First, the social media company was caught asking some of its new users to share passwords for their registered email accounts and now…
…the bad week gets worse with a new privacy breach.
More than half a billion records of millions of Facebook users have been found exposed on unprotected Amazon cloud servers.
The exposed datasets do not directly come from Facebook; instead, they were collected and unsecurely stored online by third-party Facebook app developers.
Researchers at the cybersecurity firm UpGuard today revealed that they discovered two datasets—one from a Mexican media company called Cultura Colectiva and another from a Facebook-integrated app called “At the pool”—both left publicly accessible on the Internet.
More than 146 GB of data collected by Cultura Colectiva contains over 540 million Facebook user records, including comments, likes, reactions, account names, Facebook user IDs, and more.
The second dataset belonging to “At the Pool” app contains information about users’ friends, likes, groups, and checked-in locations, as well as “names, plaintext passwords and email addresses for 22,000 people.”
Though UpGuard believes the plaintext passwords found in the database were for the At the Pool app, and not for users’ Facebook accounts, given the fact that people frequently re-use the same passwords for multiple apps, many of the leaked passwords could be used to access Facebook accounts.
“As Facebook faces scrutiny over its data stewardship practices, they have made efforts to reduce third-party access.
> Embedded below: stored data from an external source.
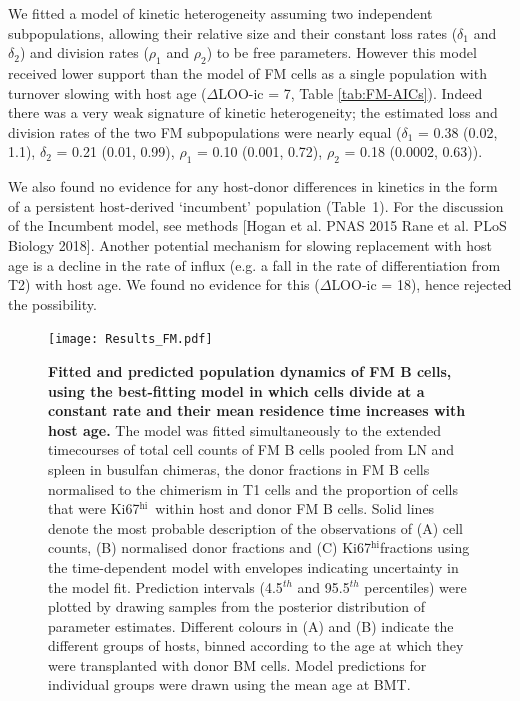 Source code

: \documentclass[11pt]{article}
\newcommand{\khi}{Ki67$^\text{hi}$}
\begin{document}
	We fitted a model of kinetic heterogeneity assuming two independent subpopulations, allowing their relative size and their constant loss rates ($\delta_{1}$ and $\delta_{2}$) and division rates ($\rho_{1}$ and $\rho_{2}$)  to be free parameters. However this model received lower support than the model of FM cells as a single population with turnover slowing with host age ($\Delta$LOO-ic = 7, Table \ref{tab:FM-AICs}).   Indeed there was a very weak signature of kinetic heterogeneity;  the estimated loss and division rates of the two FM subpopulations were nearly equal  ($\delta_{1}$ = 0.38 (0.02, 1.1), $\delta_{2}$ = 0.21 (0.01, 0.99), $\rho_{1}$ = 0.10 (0.001, 0.72), $\rho_{2}$ = 0.18 (0.0002, 0.63)). %
	
	We also found no evidence for any host-donor differences in kinetics in the form of a persistent host-derived `incumbent' population (Table~1). For the discussion of the Incumbent model, see methods [Hogan et al. PNAS 2015 Rane et al. PLoS Biology 2018].
	Another potential mechanism for slowing replacement with host age is a decline in the rate of influx (e.g. a fall in the rate of differentiation from T2) with host age. We found no evidence for this ($\Delta$LOO-ic = 18), hence rejected the possibility.
	
	\begin{figure}[h!]
		\centerline{\texttt{[image: Results\_FM.pdf]}}
		\caption{\small \textbf{Fitted and predicted   population dynamics of FM B cells, using the best-fitting model in which cells divide at a constant rate and their mean residence time increases with host age.}  The model was fitted simultaneously to the extended timecourses of total cell counts of FM B cells pooled from LN and spleen in busulfan chimeras, the donor fractions in FM B cells normalised to the chimerism in T1 cells and the proportion of cells that were \khi\ within host and donor FM B cells. Solid lines denote the most probable description of the observations of (A) cell counts, (B) normalised donor fractions and (C) \khi fractions using the time-dependent model with envelopes indicating uncertainty in the model fit. Prediction intervals (4.5$^{th}$ and 95.5$^{th}$ percentiles) were plotted by drawing samples from the posterior distribution of parameter estimates. Different colours in (A) and (B) indicate the different groups of hosts, binned according to the age at which they were transplanted with donor BM cells. Model predictions for individual groups were drawn using the mean age at BMT.}
		\label{fig:results_FM}
	\end{figure}
	
\end{document}
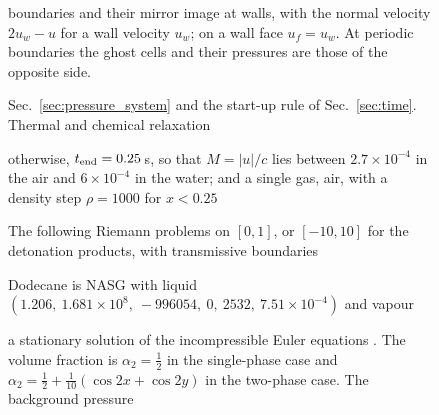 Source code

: \begin{figure}[p]
{%
boundaries and their mirror image at walls, with the normal velocity $2u_w-u$ for a wall velocity $u_w$; on a wall face $u_f=u_w$. At periodic boundaries the ghost cells and their pressures are those of the opposite side.

Sec.~\ref{sec:pressure_system} and the start-up rule of Sec.~\ref{sec:time}. Thermal and chemical relaxation

otherwise, $t_{\rm end}=0.25$\,s, so that $M=|u|/c$ lies between $2.7\times10^{-4}$ in the air and $6\times10^{-4}$ in the water; and a single gas, air, with a density step $\rho=1000$ for $x<0.25$

The following Riemann problems on $[0,1]$, or $[-10,10]$ for the detonation products, with transmissive boundaries

Dodecane is NASG with liquid $(1.206,\allowbreak\ 1.681\times10^8,\allowbreak\ -996054,\allowbreak\ 0,\allowbreak\ 2532,\allowbreak\ 7.51\times10^{-4})$ and vapour

a stationary solution of the incompressible Euler equations \cite{TaylorGreen1937}. The volume fraction is $\alpha_2=\tfrac12$ in the single-phase
case and $\alpha_2=\tfrac12+\tfrac1{10}(\cos2x+\cos2y)$ in the two-phase case. The background pressure

}
\end{figure}
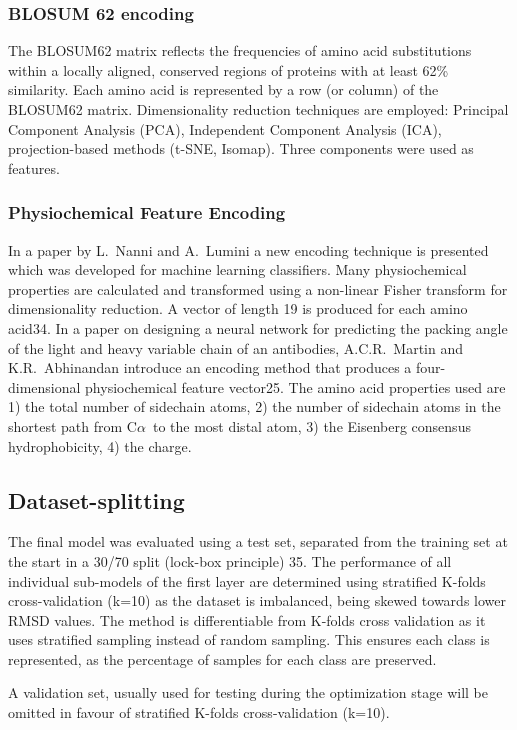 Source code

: \documentclass[12pt]{article}
\newcommand{\ca}{\mbox{C$\alpha$}}
\begin{document}
\subsubsection{BLOSUM 62 encoding}
The BLOSUM62 matrix reflects the frequencies of amino acid
substitutions within a locally aligned, conserved regions of proteins
with at least 62\% similarity. Each amino acid is represented by a row
(or column) of the BLOSUM62 matrix. Dimensionality reduction
techniques are employed: Principal Component Analysis (PCA),
Independent Component Analysis (ICA), projection-based methods (t-SNE,
Isomap). Three components were used as features.

\subsubsection{Physiochemical Feature Encoding}
In a paper by L.~Nanni and A.~Lumini a new encoding technique is
presented which was developed for machine learning classifiers. Many
physiochemical properties are calculated and transformed using a
non-linear Fisher transform for dimensionality reduction.  A vector of
length 19 is produced for each amino acid34.  In a paper on designing
a neural network for predicting the packing angle of the light and
heavy variable chain of an antibodies, A.C.R.~Martin and
K.R.~Abhinandan introduce an encoding method that produces a
four-dimensional physiochemical feature vector25. The amino acid
properties used are 1) the total number of sidechain atoms, 2) the
number of sidechain atoms in the shortest path from \ca\ to the most
distal atom, 3) the Eisenberg consensus
hydrophobicity\cite{Eisenberg1982}, 4) the charge.

\subsection{Dataset-splitting}
The final model was evaluated using a test set, separated from the
training set at the start in a 30/70 split (lock-box principle)
35. The performance of all individual sub-models of the first layer
are determined using stratified K-folds cross-validation (k=10) as the
dataset is imbalanced, being skewed towards lower RMSD values. The
method is differentiable from K-folds cross validation as it uses
stratified sampling instead of random sampling. This ensures each
class is represented, as the percentage of samples for each class are
preserved.

A validation set, usually used for testing during the optimization
stage will be omitted in favour of stratified K-folds cross-validation
(k=10)\cite{Krstajic2014,Kohavi1995}.
\end{document}
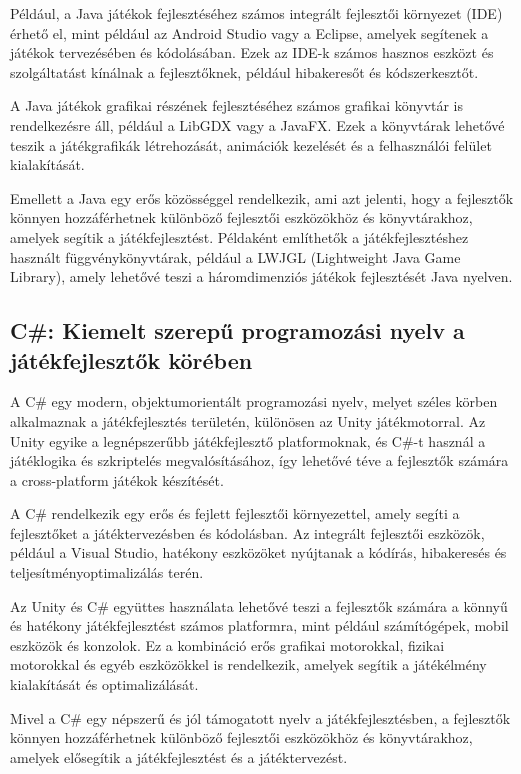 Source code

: Például, a Java játékok fejlesztéséhez számos integrált fejlesztői környezet (IDE) érhető el, mint például az Android Studio vagy a Eclipse, amelyek segítenek a játékok tervezésében és kódolásában. Ezek az IDE-k számos hasznos eszközt és szolgáltatást kínálnak a fejlesztőknek, például hibakeresőt és kódszerkesztőt.

A Java játékok grafikai részének fejlesztéséhez számos grafikai könyvtár is rendelkezésre áll, például a LibGDX vagy a JavaFX. Ezek a könyvtárak lehetővé teszik a játékgrafikák létrehozását, animációk kezelését és a felhasználói felület kialakítását.

Emellett a Java egy erős közösséggel rendelkezik, ami azt jelenti, hogy a fejlesztők könnyen hozzáférhetnek különböző fejlesztői eszközökhöz és könyvtárakhoz, amelyek segítik a játékfejlesztést. Példaként említhetők a játékfejlesztéshez használt függvénykönyvtárak, például a LWJGL (Lightweight Java Game Library), amely lehetővé teszi a háromdimenziós játékok fejlesztését Java nyelven.
\subsection{C\#: Kiemelt szerepű programozási nyelv a játékfejlesztők körében}\cite{csharp-doc}

A C\# egy modern, objektumorientált programozási nyelv, melyet széles körben alkalmaznak a játékfejlesztés területén, különösen az Unity játékmotorral. Az Unity egyike a legnépszerűbb játékfejlesztő platformoknak, és C\#-t használ a játéklogika és szkriptelés megvalósításához, így lehetővé téve a fejlesztők számára a cross-platform játékok készítését.

A C\# rendelkezik egy erős és fejlett fejlesztői környezettel, amely segíti a fejlesztőket a játéktervezésben és kódolásban. Az integrált fejlesztői eszközök, például a Visual Studio, hatékony eszközöket nyújtanak a kódírás, hibakeresés és teljesítményoptimalizálás terén.

Az Unity és C\# együttes használata lehetővé teszi a fejlesztők számára a könnyű és hatékony játékfejlesztést számos platformra, mint például számítógépek, mobil eszközök és konzolok. Ez a kombináció erős grafikai motorokkal, fizikai motorokkal és egyéb eszközökkel is rendelkezik, amelyek segítik a játékélmény kialakítását és optimalizálását.

Mivel a C\# egy népszerű és jól támogatott nyelv a játékfejlesztésben, a fejlesztők könnyen hozzáférhetnek különböző fejlesztői eszközökhöz és könyvtárakhoz, amelyek elősegítik a játékfejlesztést és a játéktervezést.
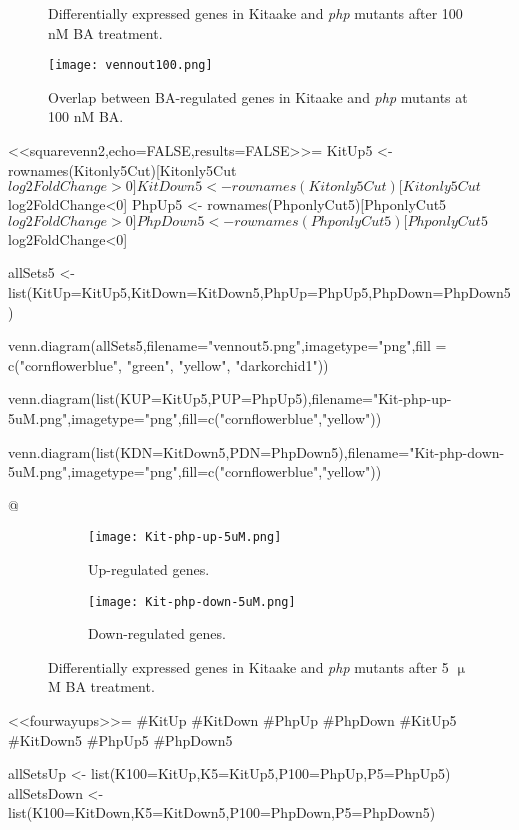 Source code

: \documentclass{article}
\begin{document}
{{{\begin{figure}
	\caption{Differentially expressed genes in Kitaake and \textit{php} mutants after 100 nM BA treatment.}
	\label{fig:phpkitup100}
\end{figure}




\begin{figure}
	\centering{}
	\texttt{[image: vennout100.png]}
	\caption{Overlap between BA-regulated genes in Kitaake and \textit{php} mutants at 100 nM BA.}
	\label{fig:squarevenn100}
\end{figure}

<<squarevenn2,echo=FALSE,results=FALSE>>=
KitUp5 <- rownames(Kitonly5Cut)[Kitonly5Cut$log2FoldChange>0]
KitDown5 <- rownames(Kitonly5Cut)[Kitonly5Cut$log2FoldChange<0]
PhpUp5 <- rownames(PhponlyCut5)[PhponlyCut5$log2FoldChange>0]
PhpDown5 <- rownames(PhponlyCut5)[PhponlyCut5$log2FoldChange<0]

allSets5 <- list(KitUp=KitUp5,KitDown=KitDown5,PhpUp=PhpUp5,PhpDown=PhpDown5)

venn.diagram(allSets5,filename="vennout5.png",imagetype="png",fill = c("cornflowerblue", "green", "yellow", "darkorchid1"))



venn.diagram(list(KUP=KitUp5,PUP=PhpUp5),filename="Kit-php-up-5uM.png",imagetype="png",fill=c("cornflowerblue","yellow"))

venn.diagram(list(KDN=KitDown5,PDN=PhpDown5),filename="Kit-php-down-5uM.png",imagetype="png",fill=c("cornflowerblue","yellow"))


@

\begin{figure}
	\begin{subfigure}{0.49\linewidth}
		\texttt{[image: Kit-php-up-5uM.png]}
		\caption{Up-regulated genes.}
		\label{fig:phpkitup5A}
	\end{subfigure}
	\begin{subfigure}{0.49\linewidth}
		\texttt{[image: Kit-php-down-5uM.png]}
		\caption{Down-regulated genes.}
		\label{fig:phpkitup5B}	
	\end{subfigure}
	
	\caption{Differentially expressed genes in Kitaake and \textit{php} mutants after 5 $\upmu$M BA treatment.}
	\label{fig:phpkitup5}
\end{figure}


<<fourwayups>>=
#KitUp
#KitDown
#PhpUp
#PhpDown
#KitUp5
#KitDown5
#PhpUp5
#PhpDown5

allSetsUp <- list(K100=KitUp,K5=KitUp5,P100=PhpUp,P5=PhpUp5)
allSetsDown <- list(K100=KitDown,K5=KitDown5,P100=PhpDown,P5=PhpDown5)


}}}
\end{document}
But as these exposures show, the data genie cannot be put back in the bottle. Data about Facebook users have been spread far beyond the bounds of what Facebook can control today,” experts at UpGuard said.
Both datasets were stored in unsecured Amazon S3 buckets, which have now been secured and taken offline after Upguard, Facebook and media contacted Amazon.
This is not the first time third-party companies have collected or misused Facebook data and sometimes leaked it to the public.
The most famous incident is the Cambridge Analytica scandal wherein the political data firm improperly gathered and misused data on 87 million users through a seemingly innocuous quiz app, for which the social media giant is facing £500,000 EU fine.
Though Facebook has since then tightened up its privacy controls ensuring apps use their access appropriately, the social media company is still facing intense pressure and criticism for not doing enough to offer better privacy and security to its 2.3 billion users.